お店に入ると、事前に伝えてあったらしく、つけ麺小が目の前に置かれた。
ケンツは煮卵トッピングでつけ麺の普通にしたのだが、チラッと見ると太麺に苦戦しているのが明らか…
(二人とも残したら気まずい!どうにか食べきって手伝わないと…!!!)
ケンツもどうにか1/3は食べようと必死に頑張ったらしい。
私もケンツのを一っ箸…が限界だった。
初めてつけ麺を食べに行ったのでシステムが分からず…
スープ割を訊かれた。
断りかけると、意外にもケンツが飲みたかったらしいが、食べきれていない。
私のでネギと柚子を足してスープ割にして貰った。
勿論、飲みきれる筈もなく…結局私が無理をした。
スープも美味しいし、麺もモチモチで味も美味しい。
けれど、どうにもボリュームがありすぎた。
店内のお客さんは女性でもスープ割まで完食していた。
帰り道、歩きながら
「ガタイのいい男がまさか残すなんて思ってなかったやろうな」
と自分で言っていた。
「もう食べれん言った時『えぇっ?!』て顔しとったもん」
「私も『この人病気で』って何度言おうと思ったことか…。
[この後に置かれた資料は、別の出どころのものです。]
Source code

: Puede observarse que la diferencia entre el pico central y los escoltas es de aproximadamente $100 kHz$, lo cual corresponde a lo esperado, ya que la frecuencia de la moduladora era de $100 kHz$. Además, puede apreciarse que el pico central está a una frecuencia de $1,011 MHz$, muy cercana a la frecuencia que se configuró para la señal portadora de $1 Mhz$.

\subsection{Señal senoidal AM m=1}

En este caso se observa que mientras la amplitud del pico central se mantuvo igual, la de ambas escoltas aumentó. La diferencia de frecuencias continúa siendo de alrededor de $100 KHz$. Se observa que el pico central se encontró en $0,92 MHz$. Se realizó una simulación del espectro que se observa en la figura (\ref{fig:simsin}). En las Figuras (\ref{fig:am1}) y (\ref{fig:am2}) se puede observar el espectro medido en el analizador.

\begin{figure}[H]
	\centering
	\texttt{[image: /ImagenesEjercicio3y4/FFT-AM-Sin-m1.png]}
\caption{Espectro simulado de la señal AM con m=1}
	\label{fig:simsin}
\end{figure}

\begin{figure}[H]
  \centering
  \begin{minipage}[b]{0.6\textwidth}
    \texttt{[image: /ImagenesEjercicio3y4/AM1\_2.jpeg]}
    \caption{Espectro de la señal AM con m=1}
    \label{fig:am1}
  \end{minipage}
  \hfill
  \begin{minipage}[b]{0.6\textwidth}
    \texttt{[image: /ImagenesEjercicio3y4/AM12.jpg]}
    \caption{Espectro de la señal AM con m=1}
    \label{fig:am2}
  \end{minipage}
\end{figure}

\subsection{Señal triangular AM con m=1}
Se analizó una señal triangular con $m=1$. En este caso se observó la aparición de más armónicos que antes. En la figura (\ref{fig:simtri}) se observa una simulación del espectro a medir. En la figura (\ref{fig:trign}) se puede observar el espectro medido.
私ももう少し食べれると思ったんだけど…撃沈」
量が分からなかったとは言え、お店の方には申し訳無かった。

行く前に
「昨日決めたの?何で急にとみ田?」
「一生に一度やから」
「…私なんて、一生に一度も行かないと思ってたよ」
一瞬ドキッとした。
近頃の体の変化からの残された時間のことを言っているのかと思ってしまって慌てた。

二人ともお腹いっぱいを越していたと思う。
けれど、せっかくの松戸。
松戸といえばで、赤シャリでケンツ一番お気に入りの『もり一』を夜ご飯に持ち帰ると。
完全に体の冷えきった二人だったが、温かいお茶を戴きながらできるのを待った。
夜もお腹が空かず…
「食べる?」
「まだいい」
繰返し。
ケンツも薬があるしと、23時頃急に
「食べる」
「私はまだ食べれないから、準備するから先に食べて」
お醤油の匂いに刺激されたのか、少し遅れて合流した。



5日後、まさか、あんなに歩けなくなるなんて思ってもみなかった。